What the exercise asks | Where the line with "[#1562]: https://github.com/Mage-Coven/fury/pull/1562" appears in the records below, start there and transcribe each line exactly through the last.

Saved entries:
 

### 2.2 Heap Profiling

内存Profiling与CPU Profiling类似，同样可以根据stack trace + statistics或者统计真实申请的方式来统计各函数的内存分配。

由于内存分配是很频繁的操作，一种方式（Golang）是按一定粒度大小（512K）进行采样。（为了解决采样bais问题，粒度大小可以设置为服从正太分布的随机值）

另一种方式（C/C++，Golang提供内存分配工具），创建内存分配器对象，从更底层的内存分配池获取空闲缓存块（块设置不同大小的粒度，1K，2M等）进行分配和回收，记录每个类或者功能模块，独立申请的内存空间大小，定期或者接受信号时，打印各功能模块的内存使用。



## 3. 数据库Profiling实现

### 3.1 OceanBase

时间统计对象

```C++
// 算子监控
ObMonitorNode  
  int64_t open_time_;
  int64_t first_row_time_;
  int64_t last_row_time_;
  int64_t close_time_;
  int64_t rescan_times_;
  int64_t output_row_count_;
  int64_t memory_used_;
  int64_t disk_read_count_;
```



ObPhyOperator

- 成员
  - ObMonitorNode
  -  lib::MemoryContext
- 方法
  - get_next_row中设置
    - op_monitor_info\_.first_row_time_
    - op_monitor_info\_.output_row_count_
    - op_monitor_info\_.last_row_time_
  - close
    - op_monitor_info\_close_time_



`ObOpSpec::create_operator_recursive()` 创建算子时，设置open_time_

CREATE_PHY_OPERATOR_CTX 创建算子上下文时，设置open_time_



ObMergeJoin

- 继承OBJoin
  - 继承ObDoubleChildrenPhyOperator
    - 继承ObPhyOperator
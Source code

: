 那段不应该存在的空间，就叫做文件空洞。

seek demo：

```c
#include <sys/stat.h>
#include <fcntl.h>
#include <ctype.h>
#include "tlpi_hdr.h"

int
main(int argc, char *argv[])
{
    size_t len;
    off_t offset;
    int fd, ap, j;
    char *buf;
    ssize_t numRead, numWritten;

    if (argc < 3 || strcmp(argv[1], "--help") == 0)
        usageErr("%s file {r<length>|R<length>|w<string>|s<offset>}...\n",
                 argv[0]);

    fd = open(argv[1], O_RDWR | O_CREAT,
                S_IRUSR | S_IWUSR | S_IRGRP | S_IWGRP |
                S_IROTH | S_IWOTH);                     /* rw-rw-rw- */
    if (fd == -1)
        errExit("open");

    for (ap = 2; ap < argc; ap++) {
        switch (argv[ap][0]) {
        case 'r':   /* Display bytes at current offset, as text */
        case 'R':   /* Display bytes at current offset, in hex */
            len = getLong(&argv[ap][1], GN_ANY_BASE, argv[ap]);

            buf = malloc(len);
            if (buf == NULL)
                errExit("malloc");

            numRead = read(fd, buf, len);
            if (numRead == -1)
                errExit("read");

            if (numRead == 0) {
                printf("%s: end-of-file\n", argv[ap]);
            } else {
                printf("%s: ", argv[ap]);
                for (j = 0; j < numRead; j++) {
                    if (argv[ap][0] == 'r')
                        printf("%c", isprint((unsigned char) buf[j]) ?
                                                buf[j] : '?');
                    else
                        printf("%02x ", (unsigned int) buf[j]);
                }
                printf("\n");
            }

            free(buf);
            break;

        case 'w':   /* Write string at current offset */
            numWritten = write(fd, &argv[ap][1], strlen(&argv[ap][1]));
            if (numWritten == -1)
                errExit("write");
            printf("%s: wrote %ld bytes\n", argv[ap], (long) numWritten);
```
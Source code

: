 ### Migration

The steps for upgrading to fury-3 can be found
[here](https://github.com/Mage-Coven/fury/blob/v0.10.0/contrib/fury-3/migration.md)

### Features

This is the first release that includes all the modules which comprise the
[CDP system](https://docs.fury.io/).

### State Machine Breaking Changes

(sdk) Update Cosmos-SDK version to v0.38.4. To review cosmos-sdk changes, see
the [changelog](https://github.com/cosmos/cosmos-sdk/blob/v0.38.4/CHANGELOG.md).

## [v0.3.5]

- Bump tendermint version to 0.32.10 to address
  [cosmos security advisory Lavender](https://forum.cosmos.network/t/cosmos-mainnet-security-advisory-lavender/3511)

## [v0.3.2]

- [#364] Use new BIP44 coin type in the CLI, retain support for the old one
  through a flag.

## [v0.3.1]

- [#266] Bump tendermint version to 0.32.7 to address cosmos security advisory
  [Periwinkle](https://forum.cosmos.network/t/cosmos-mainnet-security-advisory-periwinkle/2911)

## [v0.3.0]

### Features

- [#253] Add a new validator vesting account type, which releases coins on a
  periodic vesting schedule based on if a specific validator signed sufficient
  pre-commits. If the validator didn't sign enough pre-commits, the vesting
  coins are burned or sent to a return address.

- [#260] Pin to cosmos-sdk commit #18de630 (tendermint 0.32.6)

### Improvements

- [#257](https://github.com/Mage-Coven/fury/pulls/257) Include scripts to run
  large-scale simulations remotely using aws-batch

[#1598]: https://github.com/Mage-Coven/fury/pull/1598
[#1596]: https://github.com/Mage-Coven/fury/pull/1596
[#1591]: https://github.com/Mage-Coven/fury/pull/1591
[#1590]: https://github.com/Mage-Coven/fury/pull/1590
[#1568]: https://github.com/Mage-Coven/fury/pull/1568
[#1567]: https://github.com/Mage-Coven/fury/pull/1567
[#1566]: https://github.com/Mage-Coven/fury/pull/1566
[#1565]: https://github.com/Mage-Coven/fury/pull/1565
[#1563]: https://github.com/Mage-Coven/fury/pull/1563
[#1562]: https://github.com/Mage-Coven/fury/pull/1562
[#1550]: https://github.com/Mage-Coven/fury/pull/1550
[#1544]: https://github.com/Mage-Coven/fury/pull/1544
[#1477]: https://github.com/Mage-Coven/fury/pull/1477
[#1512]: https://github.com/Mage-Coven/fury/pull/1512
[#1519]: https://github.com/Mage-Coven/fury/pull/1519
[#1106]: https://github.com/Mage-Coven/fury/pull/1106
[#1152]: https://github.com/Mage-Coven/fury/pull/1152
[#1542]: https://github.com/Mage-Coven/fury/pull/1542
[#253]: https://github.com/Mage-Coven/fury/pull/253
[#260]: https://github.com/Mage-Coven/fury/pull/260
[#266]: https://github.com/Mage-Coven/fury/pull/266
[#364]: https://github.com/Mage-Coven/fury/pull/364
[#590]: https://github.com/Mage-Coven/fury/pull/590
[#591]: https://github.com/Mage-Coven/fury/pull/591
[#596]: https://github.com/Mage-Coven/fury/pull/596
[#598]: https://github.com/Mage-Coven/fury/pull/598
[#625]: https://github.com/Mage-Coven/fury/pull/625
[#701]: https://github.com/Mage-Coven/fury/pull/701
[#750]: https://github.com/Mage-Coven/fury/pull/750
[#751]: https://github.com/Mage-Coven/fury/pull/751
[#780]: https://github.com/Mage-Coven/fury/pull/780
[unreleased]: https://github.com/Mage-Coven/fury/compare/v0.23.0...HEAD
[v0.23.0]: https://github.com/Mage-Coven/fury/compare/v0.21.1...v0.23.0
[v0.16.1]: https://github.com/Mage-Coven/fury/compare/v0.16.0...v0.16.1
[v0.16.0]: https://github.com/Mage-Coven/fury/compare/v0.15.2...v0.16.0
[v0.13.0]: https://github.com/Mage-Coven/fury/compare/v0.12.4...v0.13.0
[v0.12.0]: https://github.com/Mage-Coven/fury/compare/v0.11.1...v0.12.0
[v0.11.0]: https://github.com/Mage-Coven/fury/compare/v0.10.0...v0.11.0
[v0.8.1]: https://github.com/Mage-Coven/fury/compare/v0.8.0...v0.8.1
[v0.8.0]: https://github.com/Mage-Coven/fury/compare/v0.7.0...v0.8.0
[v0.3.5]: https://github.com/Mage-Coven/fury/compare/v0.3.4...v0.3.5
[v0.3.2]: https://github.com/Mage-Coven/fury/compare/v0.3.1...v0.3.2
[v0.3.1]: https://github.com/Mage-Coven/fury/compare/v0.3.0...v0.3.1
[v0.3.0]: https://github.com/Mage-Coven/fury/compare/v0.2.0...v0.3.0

Your response |
[#1562]: https://github.com/Mage-Coven/fury/pull/1562
[#1550]: https://github.com/Mage-Coven/fury/pull/1550
[#1544]: https://github.com/Mage-Coven/fury/pull/1544
[#1477]: https://github.com/Mage-Coven/fury/pull/1477
[#1512]: https://github.com/Mage-Coven/fury/pull/1512
[#1519]: https://github.com/Mage-Coven/fury/pull/1519
[#1106]: https://github.com/Mage-Coven/fury/pull/1106
[#1152]: https://github.com/Mage-Coven/fury/pull/1152
[#1542]: https://github.com/Mage-Coven/fury/pull/1542
[#253]: https://github.com/Mage-Coven/fury/pull/253
[#260]: https://github.com/Mage-Coven/fury/pull/260
[#266]: https://github.com/Mage-Coven/fury/pull/266
[#364]: https://github.com/Mage-Coven/fury/pull/364
[#590]: https://github.com/Mage-Coven/fury/pull/590
[#591]: https://github.com/Mage-Coven/fury/pull/591
[#596]: https://github.com/Mage-Coven/fury/pull/596
[#598]: https://github.com/Mage-Coven/fury/pull/598
[#625]: https://github.com/Mage-Coven/fury/pull/625
[#701]: https://github.com/Mage-Coven/fury/pull/701
[#750]: https://github.com/Mage-Coven/fury/pull/750
[#751]: https://github.com/Mage-Coven/fury/pull/751
[#780]: https://github.com/Mage-Coven/fury/pull/780
[unreleased]: https://github.com/Mage-Coven/fury/compare/v0.23.0...HEAD
[v0.23.0]: https://github.com/Mage-Coven/fury/compare/v0.21.1...v0.23.0
[v0.16.1]: https://github.com/Mage-Coven/fury/compare/v0.16.0...v0.16.1
[v0.16.0]: https://github.com/Mage-Coven/fury/compare/v0.15.2...v0.16.0
[v0.13.0]: https://github.com/Mage-Coven/fury/compare/v0.12.4...v0.13.0
[v0.12.0]: https://github.com/Mage-Coven/fury/compare/v0.11.1...v0.12.0
[v0.11.0]: https://github.com/Mage-Coven/fury/compare/v0.10.0...v0.11.0
[v0.8.1]: https://github.com/Mage-Coven/fury/compare/v0.8.0...v0.8.1
[v0.8.0]: https://github.com/Mage-Coven/fury/compare/v0.7.0...v0.8.0
[v0.3.5]: https://github.com/Mage-Coven/fury/compare/v0.3.4...v0.3.5
[v0.3.2]: https://github.com/Mage-Coven/fury/compare/v0.3.1...v0.3.2
[v0.3.1]: https://github.com/Mage-Coven/fury/compare/v0.3.0...v0.3.1
[v0.3.0]: https://github.com/Mage-Coven/fury/compare/v0.2.0...v0.3.0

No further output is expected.